Traditional development and commercialization models take too long, cost too much, and expose founders to excessive risk. A new approach for small technology companies to generate revenue has been proposed (Bailetti, 2010). In the new approach, the top management team of a small technology company uses a a platform to co-create value by collaborating with all the stakeholders of its development and commercialization decisions and builds trust on its work practices and market offers.

The purpose of this article is to provide the lessons learned from working with a top management team of a profitable business that uses a traditional approach to development and commercialization and wishes to migrate to the new approach. The article will be useful to managers and owners of existing small companies and vendor-neutral, non-profit organizations that wish to grow their businesses.

The article is organized as follows. First, a hypothetical situation of a musical band illustrates the options available to a company that wishes to increase its revenue. This example is based on our work with a local technology. Next, we describe the lessons we learned while preparing the plan to migrate the existing company to the new approach to generate revenue. The hypothetical situation is used to illustrate the lessons learned. Finally, conclusions are provided.

A Hypothetical Example

Consider an existing, small musical band that would like to increase its revenue. At present, the band generates revenue selling recorded music through its website and local music stores, as well as performing concerts. Feedback from customers is limited. To grow revenue, the band can use one of three models:

A. Continue to operate in the traditional, standalone mode. The band can invest more time and money pushing sales through its website and local music stores and perform more concerts. This is akin to attempting to increase revenue by doing more of the same.

B. Become a player in a multi-sided platform operated by another company. Band members can become active platform players in somebody else’s platform. They can use the platform to interact with music agents, their fans, and the fans of other musicians.

C. Become a platform owner. The band can operate and evolve a multi-sided platform on its own or with others. Using this model the band has control over the structure of the platform that provides the best-long term benefits for them.

For Model A and Model B, the band's revenue is directly related to their effort's level. If the band stops recording new albums or performing concerts, their revenue will decrease. Model C provides the band with revenue from (i) charging for recordings and performing concerts; (ii) charging an access fee to the platform; and (iii) charging transaction fees to platform participants.

In the next section, we summarize the lessons learned while helping a top management team of a local company decide whether or not to migrate their existing technology business from the traditional approach (Model A) to the new approach (Model C). We use the band example outlined above to illustrate the lessons we learned.

Lessons Learned

Lesson 1: The top management team of an existing company will need good answers to the following questions before considering migrating their Model A company to a Model C company:

  • What changes do I need to make to my existing Model A company to become a Model C company?

  • What are the benefits and costs of migrating to a Model C company?

  • Why and how will the Model C company generate more revenue than the Model A company?

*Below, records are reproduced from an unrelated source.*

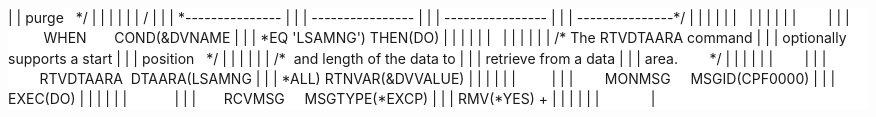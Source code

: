 |                                  | purge   \*/                      |
|                                  |                                  |
|                                  | /                                |
|                                  | \*\-\-\-\-\-\-\-\-\-\-\-\-\-\-\- |
|                                  | \-\-\-\-\-\-\-\-\-\-\-\-\-\-\-\- |
|                                  | \-\-\-\-\-\-\-\-\-\-\-\-\-\-\-\- |
|                                  | \-\-\-\-\-\-\-\-\-\-\-\-\-\--\*/ |
|                                  |                                  |
|                                  |                                  |
|                                  |                                  |
|                                  |                                  |
|                                  |          WHEN       COND(&DVNAME |
|                                  | \*EQ \'LSAMNG\') THEN(DO)        |
|                                  |                                  |
|                                  |                                  |
|                                  |                                  |
|                                  | /\* The RTVDTAARA command        |
|                                  | optionally supports a start      |
|                                  | position   \*/                   |
|                                  |                                  |
|                                  | /\*  and length of the data to   |
|                                  | retrieve from a data             |
|                                  | area.        \*/                 |
|                                  |                                  |
|                                  |                                  |
|                                  |         RTVDTAARA  DTAARA(LSAMNG |
|                                  | \*ALL) RTNVAR(&DVVALUE)          |
|                                  |                                  |
|                                  |                                  |
|                                  |        MONMSG     MSGID(CPF0000) |
|                                  | EXEC(DO)                         |
|                                  |                                  |
|                                  |                                  |
|                                  |       RCVMSG     MSGTYPE(\*EXCP) |
|                                  | RMV(\*YES) +                     |
|                                  |                                  |
|                                  |                                  |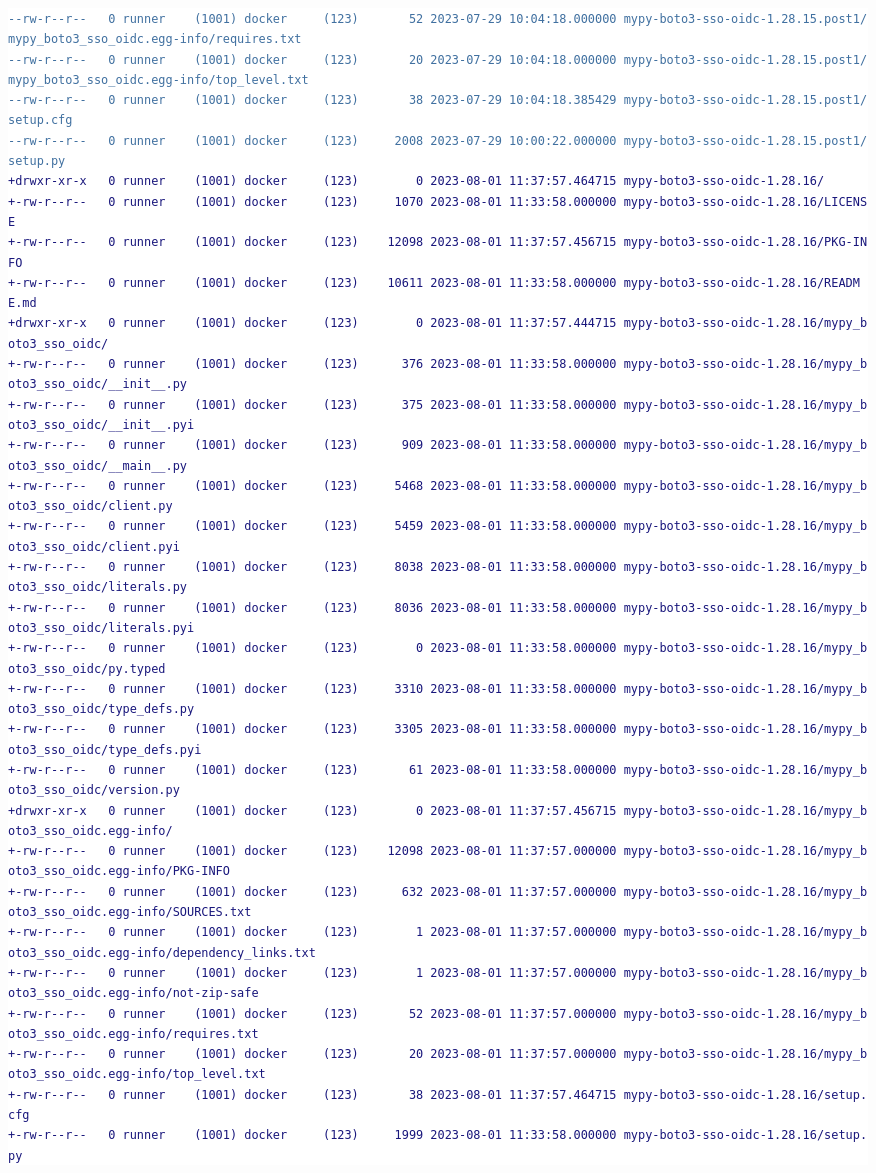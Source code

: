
 ```diff
--rw-r--r--   0 runner    (1001) docker     (123)       52 2023-07-29 10:04:18.000000 mypy-boto3-sso-oidc-1.28.15.post1/mypy_boto3_sso_oidc.egg-info/requires.txt
--rw-r--r--   0 runner    (1001) docker     (123)       20 2023-07-29 10:04:18.000000 mypy-boto3-sso-oidc-1.28.15.post1/mypy_boto3_sso_oidc.egg-info/top_level.txt
--rw-r--r--   0 runner    (1001) docker     (123)       38 2023-07-29 10:04:18.385429 mypy-boto3-sso-oidc-1.28.15.post1/setup.cfg
--rw-r--r--   0 runner    (1001) docker     (123)     2008 2023-07-29 10:00:22.000000 mypy-boto3-sso-oidc-1.28.15.post1/setup.py
+drwxr-xr-x   0 runner    (1001) docker     (123)        0 2023-08-01 11:37:57.464715 mypy-boto3-sso-oidc-1.28.16/
+-rw-r--r--   0 runner    (1001) docker     (123)     1070 2023-08-01 11:33:58.000000 mypy-boto3-sso-oidc-1.28.16/LICENSE
+-rw-r--r--   0 runner    (1001) docker     (123)    12098 2023-08-01 11:37:57.456715 mypy-boto3-sso-oidc-1.28.16/PKG-INFO
+-rw-r--r--   0 runner    (1001) docker     (123)    10611 2023-08-01 11:33:58.000000 mypy-boto3-sso-oidc-1.28.16/README.md
+drwxr-xr-x   0 runner    (1001) docker     (123)        0 2023-08-01 11:37:57.444715 mypy-boto3-sso-oidc-1.28.16/mypy_boto3_sso_oidc/
+-rw-r--r--   0 runner    (1001) docker     (123)      376 2023-08-01 11:33:58.000000 mypy-boto3-sso-oidc-1.28.16/mypy_boto3_sso_oidc/__init__.py
+-rw-r--r--   0 runner    (1001) docker     (123)      375 2023-08-01 11:33:58.000000 mypy-boto3-sso-oidc-1.28.16/mypy_boto3_sso_oidc/__init__.pyi
+-rw-r--r--   0 runner    (1001) docker     (123)      909 2023-08-01 11:33:58.000000 mypy-boto3-sso-oidc-1.28.16/mypy_boto3_sso_oidc/__main__.py
+-rw-r--r--   0 runner    (1001) docker     (123)     5468 2023-08-01 11:33:58.000000 mypy-boto3-sso-oidc-1.28.16/mypy_boto3_sso_oidc/client.py
+-rw-r--r--   0 runner    (1001) docker     (123)     5459 2023-08-01 11:33:58.000000 mypy-boto3-sso-oidc-1.28.16/mypy_boto3_sso_oidc/client.pyi
+-rw-r--r--   0 runner    (1001) docker     (123)     8038 2023-08-01 11:33:58.000000 mypy-boto3-sso-oidc-1.28.16/mypy_boto3_sso_oidc/literals.py
+-rw-r--r--   0 runner    (1001) docker     (123)     8036 2023-08-01 11:33:58.000000 mypy-boto3-sso-oidc-1.28.16/mypy_boto3_sso_oidc/literals.pyi
+-rw-r--r--   0 runner    (1001) docker     (123)        0 2023-08-01 11:33:58.000000 mypy-boto3-sso-oidc-1.28.16/mypy_boto3_sso_oidc/py.typed
+-rw-r--r--   0 runner    (1001) docker     (123)     3310 2023-08-01 11:33:58.000000 mypy-boto3-sso-oidc-1.28.16/mypy_boto3_sso_oidc/type_defs.py
+-rw-r--r--   0 runner    (1001) docker     (123)     3305 2023-08-01 11:33:58.000000 mypy-boto3-sso-oidc-1.28.16/mypy_boto3_sso_oidc/type_defs.pyi
+-rw-r--r--   0 runner    (1001) docker     (123)       61 2023-08-01 11:33:58.000000 mypy-boto3-sso-oidc-1.28.16/mypy_boto3_sso_oidc/version.py
+drwxr-xr-x   0 runner    (1001) docker     (123)        0 2023-08-01 11:37:57.456715 mypy-boto3-sso-oidc-1.28.16/mypy_boto3_sso_oidc.egg-info/
+-rw-r--r--   0 runner    (1001) docker     (123)    12098 2023-08-01 11:37:57.000000 mypy-boto3-sso-oidc-1.28.16/mypy_boto3_sso_oidc.egg-info/PKG-INFO
+-rw-r--r--   0 runner    (1001) docker     (123)      632 2023-08-01 11:37:57.000000 mypy-boto3-sso-oidc-1.28.16/mypy_boto3_sso_oidc.egg-info/SOURCES.txt
+-rw-r--r--   0 runner    (1001) docker     (123)        1 2023-08-01 11:37:57.000000 mypy-boto3-sso-oidc-1.28.16/mypy_boto3_sso_oidc.egg-info/dependency_links.txt
+-rw-r--r--   0 runner    (1001) docker     (123)        1 2023-08-01 11:37:57.000000 mypy-boto3-sso-oidc-1.28.16/mypy_boto3_sso_oidc.egg-info/not-zip-safe
+-rw-r--r--   0 runner    (1001) docker     (123)       52 2023-08-01 11:37:57.000000 mypy-boto3-sso-oidc-1.28.16/mypy_boto3_sso_oidc.egg-info/requires.txt
+-rw-r--r--   0 runner    (1001) docker     (123)       20 2023-08-01 11:37:57.000000 mypy-boto3-sso-oidc-1.28.16/mypy_boto3_sso_oidc.egg-info/top_level.txt
+-rw-r--r--   0 runner    (1001) docker     (123)       38 2023-08-01 11:37:57.464715 mypy-boto3-sso-oidc-1.28.16/setup.cfg
+-rw-r--r--   0 runner    (1001) docker     (123)     1999 2023-08-01 11:33:58.000000 mypy-boto3-sso-oidc-1.28.16/setup.py
```
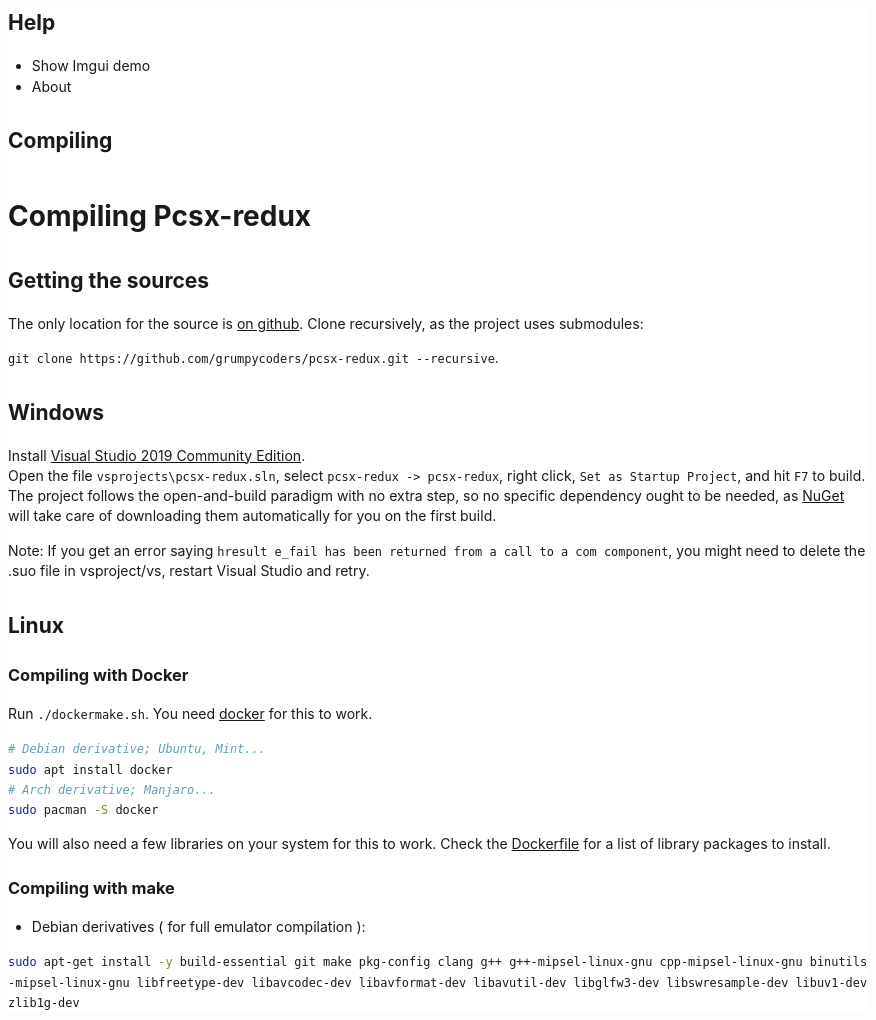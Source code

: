 ## Help

  * Show Imgui demo
  * About

## Compiling

# Compiling Pcsx-redux

## Getting the sources
The only location for the source is [on github](https://github.com/grumpycoders/pcsx-redux/). Clone recursively, as the project uses submodules: 

`git clone https://github.com/grumpycoders/pcsx-redux.git --recursive`.

## Windows

Install [Visual Studio 2019 Community Edition](https://visualstudio.microsoft.com/thank-you-downloading-visual-studio/?sku=Community&rel=16).   
Open the file `vsprojects\pcsx-redux.sln`, select `pcsx-redux -> pcsx-redux`, right click, `Set as Startup Project`, and hit `F7` to build.  
The project follows the open-and-build paradigm with no extra step, so no specific dependency ought to be needed, as [NuGet](https://www.nuget.org/)
will take care of downloading them automatically for you on the first build.

Note: If you get an error saying `hresult e_fail has been returned from a call to a com component`, you might need to delete the .suo file in vsproject/vs, restart Visual Studio and retry.

## Linux

### Compiling with Docker

Run `./dockermake.sh`. You need [docker](https://en.wikipedia.org/wiki/Docker_(software)) for this to work.
```bash
# Debian derivative; Ubuntu, Mint...
sudo apt install docker
# Arch derivative; Manjaro...
sudo pacman -S docker
```

You will also need a few libraries on your system for this to work. 
Check the [Dockerfile](https://github.com/grumpycoders/pcsx-redux/blob/main/tools/build/Dockerfile#L22) for a list of library packages to install.

### Compiling with make

 - Debian derivatives ( for full emulator compilation ):

```bash
sudo apt-get install -y build-essential git make pkg-config clang g++ g++-mipsel-linux-gnu cpp-mipsel-linux-gnu binutils-mipsel-linux-gnu libfreetype-dev libavcodec-dev libavformat-dev libavutil-dev libglfw3-dev libswresample-dev libuv1-dev zlib1g-dev
```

  • What parts of my existing Model A company can we migrate “as is” to a Model C company? What do we need to throw away?

  • What should the platform of the Model C company look like?

  • Can we concurrently operate both a Model A business and a Model C business?

Lesson 2: All stakeholder types must be identified. A stakeholder is a group that affects or is affected by how the band develops and commercializes its products and services. Using Model A, the band will perceive fans that pay for the band’s recordings and concerts as their customers and the only relevant stakeholder group. Using Model C, the band’s stakeholder groups include agents, other bands’ fans, service providers, suppliers, venue owners, and so on.

Lesson 3: Top management teams operating Model A companies will incorrectly perceive the platform of the Company C model as a mere second channel to market. The platform of a Model C company enables co-creation between the company and: (i) its stakeholder groups; (ii) other platform participants, and (iii) stakeholders of other platform participants. Using Model C, the band will be able to use the platform to create value with other bands and their stakeholders.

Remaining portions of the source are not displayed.